Task description - Could you copy every line of the data that contains the word "begin"?

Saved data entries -
Content starts

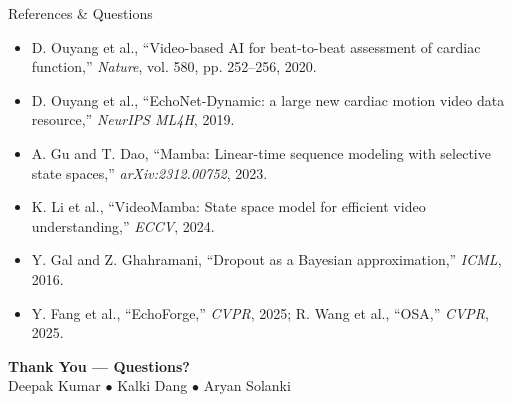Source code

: \documentclass[aspectratio=169,11pt]{beamer}
\begin{document}
\begin{frame}{References \& Questions}
\scriptsize
\begin{itemize}
    \item[{[1]}] D. Ouyang et al., ``Video-based AI for beat-to-beat assessment of cardiac function,'' \textit{Nature}, vol. 580, pp. 252--256, 2020.
    \item[{[2]}] D. Ouyang et al., ``EchoNet-Dynamic: a large new cardiac motion video data resource,'' \textit{NeurIPS ML4H}, 2019.
    \item[{[3]}] A. Gu and T. Dao, ``Mamba: Linear-time sequence modeling with selective state spaces,'' \textit{arXiv:2312.00752}, 2023.
    \item[{[4]}] K. Li et al., ``VideoMamba: State space model for efficient video understanding,'' \textit{ECCV}, 2024.
    \item[{[5]}] Y. Gal and Z. Ghahramani, ``Dropout as a Bayesian approximation,'' \textit{ICML}, 2016.
    \item[{[6]}] Y. Fang et al., ``EchoForge,'' \textit{CVPR}, 2025; R. Wang et al., ``OSA,'' \textit{CVPR}, 2025.
\end{itemize}
\vspace{0.8em}
\centering\normalsize\textbf{Thank You --- Questions?}\\
\small Deepak Kumar $\bullet$ Kalki Dang $\bullet$ Aryan Solanki
\end{frame}
\end{document}
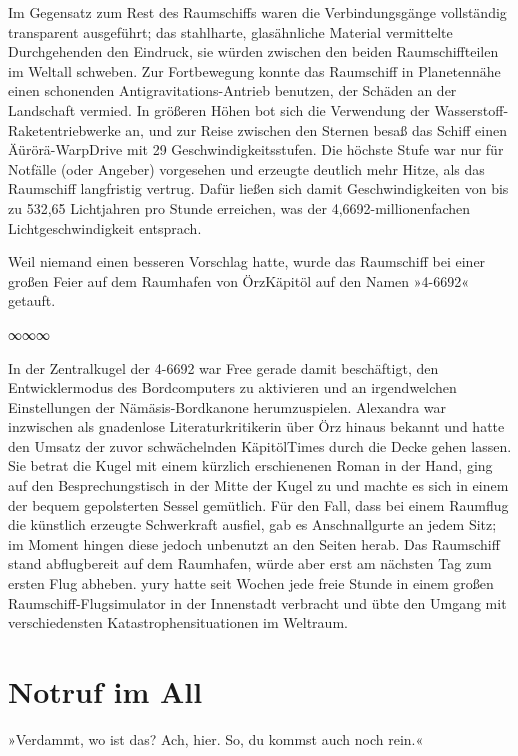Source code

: Im Gegensatz zum Rest des Raumschiffs waren die Verbindungsgänge vollständig transparent ausgeführt; das stahlharte, glasähnliche Material vermittelte Durchgehenden den Eindruck, sie würden zwischen den beiden Raumschiffteilen im Weltall schweben. Zur Fortbewegung konnte das Raumschiff in Planetennähe einen schonenden Antigravitations-Antrieb benutzen, der Schäden an der Landschaft vermied. In größeren Höhen bot sich die Verwendung der Wasserstoff-Raketentriebwerke an, und zur Reise zwischen den Sternen besaß das Schiff einen Äürörä-WarpDrive mit 29 Geschwindigkeitsstufen. Die höchste Stufe war nur für Notfälle (oder Angeber) vorgesehen und erzeugte deutlich mehr Hitze, als das Raumschiff langfristig vertrug. Dafür ließen sich damit Geschwindigkeiten von bis zu 532,65 Lichtjahren pro Stunde erreichen, was der 4,6692-millionenfachen Lichtgeschwindigkeit entsprach.

Weil niemand einen besseren Vorschlag hatte, wurde das Raumschiff bei einer großen Feier auf dem Raumhafen von ÖrzKäpitöl auf den Namen »4-6692« getauft.

\begin{center}
    ∞∞∞
\end{center}

In der Zentralkugel der 4-6692 war Free gerade damit beschäftigt, den Entwicklermodus des Bordcomputers zu aktivieren und an irgendwelchen Einstellungen der Nämäsis-Bordkanone herumzuspielen. Alexandra war inzwischen als gnadenlose Literaturkritikerin über Örz hinaus bekannt und hatte den Umsatz der zuvor schwächelnden KäpitölTimes durch die Decke gehen lassen. Sie betrat die Kugel mit einem kürzlich erschienenen Roman in der Hand, ging auf den Besprechungstisch in der Mitte der Kugel zu und machte es sich in einem der bequem gepolsterten Sessel gemütlich. Für den Fall, dass bei einem Raumflug die künstlich erzeugte Schwerkraft ausfiel, gab es Anschnallgurte an jedem Sitz; im Moment hingen diese jedoch unbenutzt an den Seiten herab. Das Raumschiff stand abflugbereit auf dem Raumhafen, würde aber erst am nächsten Tag zum ersten Flug abheben. yury hatte seit Wochen jede freie Stunde in einem großen Raumschiff-Flugsimulator in der Innenstadt verbracht und übte den Umgang mit verschiedensten Katastrophensituationen im Weltraum.


\chapter{Notruf im All}

»Verdammt, wo ist das? Ach, hier. So, du kommst auch noch rein.«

Content ends

Your response -
\begin{document}
\begin{frame}{References \& Questions}
\begin{itemize}
\begin{center}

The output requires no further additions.